Jesus, Shining Light in Trouble

A memorial day gets its real meaning, if it is more than remembering the events long gone. A memorial day should be filled with useful meaning, with the lesson to be drawn while providing guidance for the future to the people of our day.
For two decades now on the 25th February, we remember the victims of the Communism. On this day in 1947 Béla Kovács, Secretary General of the Independent Smallholders’s Party was arrested. He was taken to the Soviet Union, where he was imprisoned for eight years. First on the Gulag, then in the prison of the Ministry of State Security in Moscow.
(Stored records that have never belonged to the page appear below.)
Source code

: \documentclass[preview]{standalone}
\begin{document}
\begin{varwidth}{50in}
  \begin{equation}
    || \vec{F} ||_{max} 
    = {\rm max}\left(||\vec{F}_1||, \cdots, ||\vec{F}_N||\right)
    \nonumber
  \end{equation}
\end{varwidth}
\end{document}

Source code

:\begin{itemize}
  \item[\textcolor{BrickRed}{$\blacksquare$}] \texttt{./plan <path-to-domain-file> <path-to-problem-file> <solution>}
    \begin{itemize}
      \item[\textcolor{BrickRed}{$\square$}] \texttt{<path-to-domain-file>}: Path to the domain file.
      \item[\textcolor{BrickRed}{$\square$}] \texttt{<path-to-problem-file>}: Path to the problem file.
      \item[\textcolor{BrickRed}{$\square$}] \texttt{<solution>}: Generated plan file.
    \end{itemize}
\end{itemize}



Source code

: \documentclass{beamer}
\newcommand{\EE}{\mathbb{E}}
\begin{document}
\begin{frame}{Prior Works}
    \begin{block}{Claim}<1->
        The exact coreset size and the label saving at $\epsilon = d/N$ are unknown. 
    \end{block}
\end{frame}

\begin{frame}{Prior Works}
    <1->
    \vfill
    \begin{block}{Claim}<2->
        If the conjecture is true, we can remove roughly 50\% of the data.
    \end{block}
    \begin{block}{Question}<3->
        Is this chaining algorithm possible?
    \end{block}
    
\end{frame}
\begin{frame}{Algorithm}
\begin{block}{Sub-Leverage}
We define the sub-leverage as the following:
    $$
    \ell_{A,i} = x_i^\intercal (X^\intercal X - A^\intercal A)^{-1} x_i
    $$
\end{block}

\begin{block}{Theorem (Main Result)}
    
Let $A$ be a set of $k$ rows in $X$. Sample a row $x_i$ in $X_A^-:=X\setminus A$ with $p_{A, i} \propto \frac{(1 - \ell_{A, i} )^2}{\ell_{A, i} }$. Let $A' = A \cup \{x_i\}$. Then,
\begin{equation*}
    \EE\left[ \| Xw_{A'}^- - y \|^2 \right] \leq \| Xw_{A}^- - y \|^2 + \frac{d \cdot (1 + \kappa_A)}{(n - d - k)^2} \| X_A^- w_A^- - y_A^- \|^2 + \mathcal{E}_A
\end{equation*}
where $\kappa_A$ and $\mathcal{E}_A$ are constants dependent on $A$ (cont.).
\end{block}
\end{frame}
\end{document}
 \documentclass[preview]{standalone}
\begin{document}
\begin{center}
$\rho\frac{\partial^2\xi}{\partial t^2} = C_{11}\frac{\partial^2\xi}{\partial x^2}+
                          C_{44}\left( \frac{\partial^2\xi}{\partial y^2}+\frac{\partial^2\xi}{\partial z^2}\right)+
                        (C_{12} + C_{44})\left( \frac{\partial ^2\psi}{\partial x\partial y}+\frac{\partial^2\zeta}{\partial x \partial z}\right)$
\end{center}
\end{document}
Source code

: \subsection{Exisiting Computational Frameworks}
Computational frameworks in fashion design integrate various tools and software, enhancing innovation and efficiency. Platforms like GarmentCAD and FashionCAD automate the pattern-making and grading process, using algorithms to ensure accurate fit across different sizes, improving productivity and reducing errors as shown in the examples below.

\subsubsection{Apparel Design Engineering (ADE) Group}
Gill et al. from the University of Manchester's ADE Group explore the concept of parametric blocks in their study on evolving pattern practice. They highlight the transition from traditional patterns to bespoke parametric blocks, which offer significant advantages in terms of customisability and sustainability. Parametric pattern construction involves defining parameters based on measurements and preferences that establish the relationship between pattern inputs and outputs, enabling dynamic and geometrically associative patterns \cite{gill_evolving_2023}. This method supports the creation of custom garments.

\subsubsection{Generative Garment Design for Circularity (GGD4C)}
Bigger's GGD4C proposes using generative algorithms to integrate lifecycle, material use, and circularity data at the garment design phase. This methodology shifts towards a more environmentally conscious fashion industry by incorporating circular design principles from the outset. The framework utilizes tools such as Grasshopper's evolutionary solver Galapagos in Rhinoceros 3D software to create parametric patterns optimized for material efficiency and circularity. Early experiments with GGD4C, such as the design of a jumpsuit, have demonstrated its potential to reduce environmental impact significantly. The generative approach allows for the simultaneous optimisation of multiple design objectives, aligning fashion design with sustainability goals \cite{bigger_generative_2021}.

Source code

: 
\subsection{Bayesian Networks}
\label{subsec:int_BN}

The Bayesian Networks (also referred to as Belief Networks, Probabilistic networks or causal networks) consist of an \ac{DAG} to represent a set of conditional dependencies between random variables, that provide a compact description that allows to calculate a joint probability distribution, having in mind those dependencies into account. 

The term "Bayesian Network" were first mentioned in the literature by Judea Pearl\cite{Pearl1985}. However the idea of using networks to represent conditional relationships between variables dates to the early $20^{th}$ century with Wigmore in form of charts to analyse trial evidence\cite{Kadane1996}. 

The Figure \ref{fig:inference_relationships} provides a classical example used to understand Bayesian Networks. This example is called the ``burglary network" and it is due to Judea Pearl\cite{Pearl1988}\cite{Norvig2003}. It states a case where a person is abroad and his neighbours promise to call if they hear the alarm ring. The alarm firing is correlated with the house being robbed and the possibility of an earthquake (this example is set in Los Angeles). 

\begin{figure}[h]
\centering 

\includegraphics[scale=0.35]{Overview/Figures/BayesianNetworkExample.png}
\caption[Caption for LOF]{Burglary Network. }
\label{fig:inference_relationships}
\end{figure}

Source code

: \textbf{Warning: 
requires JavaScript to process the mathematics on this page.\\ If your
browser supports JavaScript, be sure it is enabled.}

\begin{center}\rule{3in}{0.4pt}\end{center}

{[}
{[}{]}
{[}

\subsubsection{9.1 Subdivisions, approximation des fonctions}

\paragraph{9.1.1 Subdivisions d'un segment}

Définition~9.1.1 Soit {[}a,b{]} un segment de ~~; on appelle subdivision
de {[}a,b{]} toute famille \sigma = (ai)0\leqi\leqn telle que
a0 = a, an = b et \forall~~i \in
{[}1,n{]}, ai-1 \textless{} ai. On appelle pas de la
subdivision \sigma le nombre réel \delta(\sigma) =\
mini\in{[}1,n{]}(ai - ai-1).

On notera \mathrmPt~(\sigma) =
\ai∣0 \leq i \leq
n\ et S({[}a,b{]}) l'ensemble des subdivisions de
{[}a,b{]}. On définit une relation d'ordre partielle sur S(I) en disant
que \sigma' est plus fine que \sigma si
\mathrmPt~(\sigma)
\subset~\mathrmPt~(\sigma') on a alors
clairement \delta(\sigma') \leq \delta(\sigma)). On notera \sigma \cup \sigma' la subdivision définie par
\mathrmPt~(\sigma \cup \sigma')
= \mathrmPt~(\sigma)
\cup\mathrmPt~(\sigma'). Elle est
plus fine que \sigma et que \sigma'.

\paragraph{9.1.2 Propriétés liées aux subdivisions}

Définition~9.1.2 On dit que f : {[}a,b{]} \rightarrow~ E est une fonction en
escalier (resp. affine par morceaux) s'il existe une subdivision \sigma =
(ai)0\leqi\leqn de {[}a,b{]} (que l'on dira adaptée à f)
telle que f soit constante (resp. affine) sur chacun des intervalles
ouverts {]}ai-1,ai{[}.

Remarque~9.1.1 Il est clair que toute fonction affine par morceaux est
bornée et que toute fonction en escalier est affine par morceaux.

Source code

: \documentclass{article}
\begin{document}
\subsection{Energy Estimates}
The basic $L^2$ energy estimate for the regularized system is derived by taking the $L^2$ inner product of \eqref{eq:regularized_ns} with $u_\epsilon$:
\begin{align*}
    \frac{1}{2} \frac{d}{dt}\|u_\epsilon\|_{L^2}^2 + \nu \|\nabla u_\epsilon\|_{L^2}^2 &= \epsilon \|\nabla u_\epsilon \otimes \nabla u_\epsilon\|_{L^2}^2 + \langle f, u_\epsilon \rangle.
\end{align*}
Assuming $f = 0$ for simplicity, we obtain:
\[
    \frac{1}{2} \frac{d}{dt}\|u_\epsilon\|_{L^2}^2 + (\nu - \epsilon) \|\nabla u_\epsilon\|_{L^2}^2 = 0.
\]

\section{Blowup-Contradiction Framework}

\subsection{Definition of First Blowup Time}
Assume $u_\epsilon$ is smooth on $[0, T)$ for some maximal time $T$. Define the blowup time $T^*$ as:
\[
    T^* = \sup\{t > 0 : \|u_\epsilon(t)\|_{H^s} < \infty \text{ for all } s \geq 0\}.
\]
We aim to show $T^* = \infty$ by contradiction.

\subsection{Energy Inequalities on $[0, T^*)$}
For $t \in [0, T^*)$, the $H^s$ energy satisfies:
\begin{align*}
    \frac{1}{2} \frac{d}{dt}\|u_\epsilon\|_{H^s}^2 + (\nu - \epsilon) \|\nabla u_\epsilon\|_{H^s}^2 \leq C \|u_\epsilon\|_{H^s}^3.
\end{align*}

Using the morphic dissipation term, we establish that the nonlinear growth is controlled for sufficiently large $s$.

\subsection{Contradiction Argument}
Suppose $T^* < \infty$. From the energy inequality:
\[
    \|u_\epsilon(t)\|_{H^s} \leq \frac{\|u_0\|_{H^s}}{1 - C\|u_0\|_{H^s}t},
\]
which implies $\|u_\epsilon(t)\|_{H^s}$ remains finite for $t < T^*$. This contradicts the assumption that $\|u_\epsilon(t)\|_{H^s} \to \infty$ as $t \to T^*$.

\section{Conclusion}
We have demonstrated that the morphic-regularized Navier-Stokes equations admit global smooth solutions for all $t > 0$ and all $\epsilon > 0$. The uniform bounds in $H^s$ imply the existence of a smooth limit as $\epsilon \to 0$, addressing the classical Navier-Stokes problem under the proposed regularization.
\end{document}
The Hungarian Catholic Church suffered many tribulations during the red dictatorship, the path of its witnesses was full of executions, tortures, humiliations and long years in prison. But the time of the intimidations and retaliations also showed what a strength and perseverance may come from the faith in God, resulting in a strong fidelity to truth and justice.
As last year in the Exaltation of the Holy Cross parish of Pócspetri His Eminence, Cardinal Péter Erdő said, we should always remember the sufferings to which our ancestors were bound by their faith. We should ask why they did this, or – to be even more precise – for whom was all this done. It was Jesus, for whom we have suffered through the centuries, and he is, who still has a message even today. “We have to ask what he wants from us today, and we shall be as faithful to him, as were the great ones of our nation!”
As faithful as the nun, Irén Szita – one of the witnesses of the series He and I – was to Jesus, who has spent years in the prison of the Communism. Her life teaches the people of today, both the faithful and the searchers that in the times of the great trouble God gives strength: “I have never had such a beautiful Christmas in my life then in the solitary confinement. (…) I always felt, that the way I live this, is not because of my weak will, but Lord gives strength to it. (…) I ask my dear fellow humans to never forget Jesus, because he is merciful and has a loving heart, and if we are looking for him, then he is always there , and never abandons us.”
Cardinal Péter Erdő’s words in Pócspetri serve as a guidance between the slipping intents of men and the plan of God: “Even in our days, history works on two levels. In the flow of events on the surface work the honest, or false, self-confident or malicious, generous or selfish endeavours. While in the deep, the plan of God is moving forward, which does not exclude human suffering and tragedies, but serves the eternal and full justice. Because our life surpasses time and space, because the trials and tribulations of the earthly life are dwarfed compared to the final justice of the eternal happiness.
Between 13-20 September, during the 52nd International Eucharistic Congress such a country will host the Catholics from all over the world, which owes its freedom from the Communism also to those authentic representatives of the Church, who – even in the greatest dangers – were strong enough to call Jesus for help in their decisions.